Faces de Eva. Estudos sobre a Mulher  no.32 Lisboa  2014

 

(AUTO)-RETRATO

Eva­‑Maria Von Kemnitz

 

 


A escrita flui em função de inspiração, mas neste caso tenho que confessar que falar de mim própria, não estando nos meus hábitos, constrange­‑me. Fazê­‑lo por escrito, é­‑o, naturalmente, ainda pior. Porém, perante um convite muito particular, irrecusável diria, procurarei corresponder ao que me foi solicitado, “auto­‑retratando­‑me” através dos meus interesses, anseios e projectos por realizar, explicando como vim a colaborar com o grupo de Faces de Eva e porque acabei por me dedicar também a estudar a questão da mulher nas sociedades árabe­‑islâmicas.

O meu primeiro contacto com a Senhora Professora Doutora Zília Osório de Castro, se a memória não me falha, data ainda dos anos 80 quando a Senhora Professora coordenava o Círculo de Estudos sobre o Século XVIII. Na altura, propus­‑me realizar uma pesquisa sobre o Orientalismo em Portugal que não teve seguimento. Voltamos a encontrar­‑nos, anos mais tarde, em 2001 quando passei a frequentar o Seminário das Ideias Políticas por ela ministrado. Foi nessa altura, que fui aliciada para colaborar também no grupo de Estudos sobre a Mulher, criado pela Professora Zília em 1991 e que, mesmo para uma pessoa de fora, tinha uma notória visibilidade através de várias iniciativas promovidas e da publicação daquela revista. Há dias, ao folhear um dos antigos números da revista encontrei esta dedicatória: Para a Eva-Maria, relembrando o dia do nosso primeiro encontro que, espero, que seja o início de uma boa colaboração – Zília Osório de Castro, 30/01/2001. Esta colaboração, que se revelou muito enriquecedora para mim, tanto em termos pessoais como profissionais, tem­‑se mantido com altos e baixos, em função do tempo disponível, mas sempre marcada pelo entusiasmo e imenso interesse.
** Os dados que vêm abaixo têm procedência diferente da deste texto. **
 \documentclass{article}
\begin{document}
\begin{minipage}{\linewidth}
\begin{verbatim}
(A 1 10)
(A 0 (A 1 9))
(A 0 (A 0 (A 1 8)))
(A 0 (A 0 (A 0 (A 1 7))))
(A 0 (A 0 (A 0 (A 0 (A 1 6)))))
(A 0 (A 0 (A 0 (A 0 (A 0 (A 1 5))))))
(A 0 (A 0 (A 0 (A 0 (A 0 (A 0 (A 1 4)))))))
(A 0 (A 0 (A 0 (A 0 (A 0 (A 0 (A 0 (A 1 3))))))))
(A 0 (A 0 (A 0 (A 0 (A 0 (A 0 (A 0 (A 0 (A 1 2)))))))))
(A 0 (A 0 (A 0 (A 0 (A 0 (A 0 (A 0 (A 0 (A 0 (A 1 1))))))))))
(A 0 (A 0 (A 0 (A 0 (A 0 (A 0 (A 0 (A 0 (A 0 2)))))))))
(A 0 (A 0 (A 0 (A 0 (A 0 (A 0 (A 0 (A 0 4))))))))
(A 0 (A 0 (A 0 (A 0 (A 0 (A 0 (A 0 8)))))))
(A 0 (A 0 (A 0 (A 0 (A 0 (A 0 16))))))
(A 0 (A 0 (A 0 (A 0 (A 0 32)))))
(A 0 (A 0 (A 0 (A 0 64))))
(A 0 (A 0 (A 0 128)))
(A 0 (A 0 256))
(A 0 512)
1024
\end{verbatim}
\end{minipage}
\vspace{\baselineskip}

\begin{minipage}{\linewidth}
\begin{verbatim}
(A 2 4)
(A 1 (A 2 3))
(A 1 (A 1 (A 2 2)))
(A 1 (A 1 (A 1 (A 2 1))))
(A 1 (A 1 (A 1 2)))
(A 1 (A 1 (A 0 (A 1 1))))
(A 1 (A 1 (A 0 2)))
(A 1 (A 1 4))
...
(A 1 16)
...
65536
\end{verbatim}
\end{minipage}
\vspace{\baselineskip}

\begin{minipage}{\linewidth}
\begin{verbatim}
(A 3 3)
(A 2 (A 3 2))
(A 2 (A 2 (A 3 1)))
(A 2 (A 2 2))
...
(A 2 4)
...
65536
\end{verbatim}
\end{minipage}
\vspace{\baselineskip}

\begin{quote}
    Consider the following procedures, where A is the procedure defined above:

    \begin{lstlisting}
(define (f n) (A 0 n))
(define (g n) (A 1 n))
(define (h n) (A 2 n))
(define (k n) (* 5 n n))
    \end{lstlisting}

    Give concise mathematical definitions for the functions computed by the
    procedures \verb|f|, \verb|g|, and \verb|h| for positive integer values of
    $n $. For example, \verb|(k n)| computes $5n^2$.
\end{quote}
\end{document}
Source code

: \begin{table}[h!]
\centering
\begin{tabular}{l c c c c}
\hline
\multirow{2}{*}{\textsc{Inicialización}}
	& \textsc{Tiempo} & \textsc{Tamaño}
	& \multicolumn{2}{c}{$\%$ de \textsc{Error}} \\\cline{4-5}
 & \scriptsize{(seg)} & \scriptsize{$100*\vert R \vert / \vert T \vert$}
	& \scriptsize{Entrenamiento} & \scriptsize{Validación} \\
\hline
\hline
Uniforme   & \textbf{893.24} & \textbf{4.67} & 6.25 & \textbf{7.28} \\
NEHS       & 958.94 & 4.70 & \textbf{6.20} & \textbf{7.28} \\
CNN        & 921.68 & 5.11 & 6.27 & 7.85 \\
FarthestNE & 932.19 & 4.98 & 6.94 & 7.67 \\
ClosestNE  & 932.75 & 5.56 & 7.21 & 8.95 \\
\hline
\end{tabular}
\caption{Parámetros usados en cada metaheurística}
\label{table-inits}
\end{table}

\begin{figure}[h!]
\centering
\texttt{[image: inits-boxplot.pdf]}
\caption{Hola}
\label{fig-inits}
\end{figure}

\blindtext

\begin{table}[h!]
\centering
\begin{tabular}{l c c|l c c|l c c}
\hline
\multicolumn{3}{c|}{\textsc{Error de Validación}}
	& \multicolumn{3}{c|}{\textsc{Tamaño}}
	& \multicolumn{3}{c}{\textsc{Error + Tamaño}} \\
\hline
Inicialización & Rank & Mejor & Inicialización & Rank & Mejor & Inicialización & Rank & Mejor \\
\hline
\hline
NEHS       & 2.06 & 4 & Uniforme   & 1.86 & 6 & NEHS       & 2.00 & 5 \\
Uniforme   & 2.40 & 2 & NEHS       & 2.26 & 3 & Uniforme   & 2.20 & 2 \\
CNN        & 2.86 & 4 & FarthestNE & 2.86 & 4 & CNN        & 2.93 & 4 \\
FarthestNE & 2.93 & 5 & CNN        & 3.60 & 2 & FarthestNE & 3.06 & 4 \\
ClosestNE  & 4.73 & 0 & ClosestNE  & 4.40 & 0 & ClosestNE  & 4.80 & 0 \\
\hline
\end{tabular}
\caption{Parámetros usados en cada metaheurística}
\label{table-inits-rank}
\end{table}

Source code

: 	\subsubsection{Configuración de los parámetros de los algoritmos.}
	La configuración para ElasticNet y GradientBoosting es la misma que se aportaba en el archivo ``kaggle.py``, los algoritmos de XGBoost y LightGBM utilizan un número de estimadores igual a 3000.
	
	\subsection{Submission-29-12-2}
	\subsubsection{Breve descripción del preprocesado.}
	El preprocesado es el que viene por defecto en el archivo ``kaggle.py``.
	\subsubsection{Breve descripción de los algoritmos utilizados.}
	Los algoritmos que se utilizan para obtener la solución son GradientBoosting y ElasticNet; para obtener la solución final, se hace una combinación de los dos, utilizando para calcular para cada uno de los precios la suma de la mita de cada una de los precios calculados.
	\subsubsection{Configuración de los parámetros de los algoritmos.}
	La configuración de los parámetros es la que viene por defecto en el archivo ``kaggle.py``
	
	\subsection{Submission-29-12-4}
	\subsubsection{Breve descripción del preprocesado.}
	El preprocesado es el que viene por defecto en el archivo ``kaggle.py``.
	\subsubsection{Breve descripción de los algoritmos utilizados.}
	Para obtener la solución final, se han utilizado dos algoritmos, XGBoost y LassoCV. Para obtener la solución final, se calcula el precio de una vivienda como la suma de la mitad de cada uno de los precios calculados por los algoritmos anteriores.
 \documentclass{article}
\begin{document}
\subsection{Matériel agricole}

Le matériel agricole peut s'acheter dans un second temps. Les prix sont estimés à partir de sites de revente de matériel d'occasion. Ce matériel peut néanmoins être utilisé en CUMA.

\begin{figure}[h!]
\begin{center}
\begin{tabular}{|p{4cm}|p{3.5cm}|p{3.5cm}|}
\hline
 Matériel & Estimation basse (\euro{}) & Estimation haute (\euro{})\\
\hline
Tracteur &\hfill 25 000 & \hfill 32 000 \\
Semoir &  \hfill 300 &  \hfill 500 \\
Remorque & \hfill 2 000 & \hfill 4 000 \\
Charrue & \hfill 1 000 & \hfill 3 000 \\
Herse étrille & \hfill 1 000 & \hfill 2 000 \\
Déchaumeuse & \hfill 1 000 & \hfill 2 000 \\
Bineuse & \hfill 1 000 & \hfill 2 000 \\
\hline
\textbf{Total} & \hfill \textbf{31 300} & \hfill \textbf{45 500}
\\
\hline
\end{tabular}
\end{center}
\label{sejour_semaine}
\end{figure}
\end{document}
Em função da minha formação académica de base em Filologia Oriental (especialização em Estudos Árabes e Islâmicos) pela Universidade de Varsóvia, 1976, estive sempre particularmente sensível à maneira como os média, tanto em Portugal como no estrangeiro, retratavam as sociedades árabe­‑islâmicas o que me levou a escrever ensaios como “Muslims as seen by the Portuguese press 1974­‑1999: Changes in perception of Islam” (2002) ou “Les Ismailis dans la presse portuguaise, 1975­‑2010” (2014) porquanto os média, com raras e honrosas excepções, manifestavam um desconhecimento crasso e, frequentemente manipulando as informações de modo a perpetuar uma visão destorcida da realidade, acentuando o atraso, a corrupção e, após 11 de Setembro de 2001, o terrorismo como algo intrínseco ao Islão. No capítulo do atraso sócio­‑económico, a exemplificação mais corrente era a situação da mulher, caricaturada pelo uso de indumentária particular, vista como um dos sinais da sua submissão.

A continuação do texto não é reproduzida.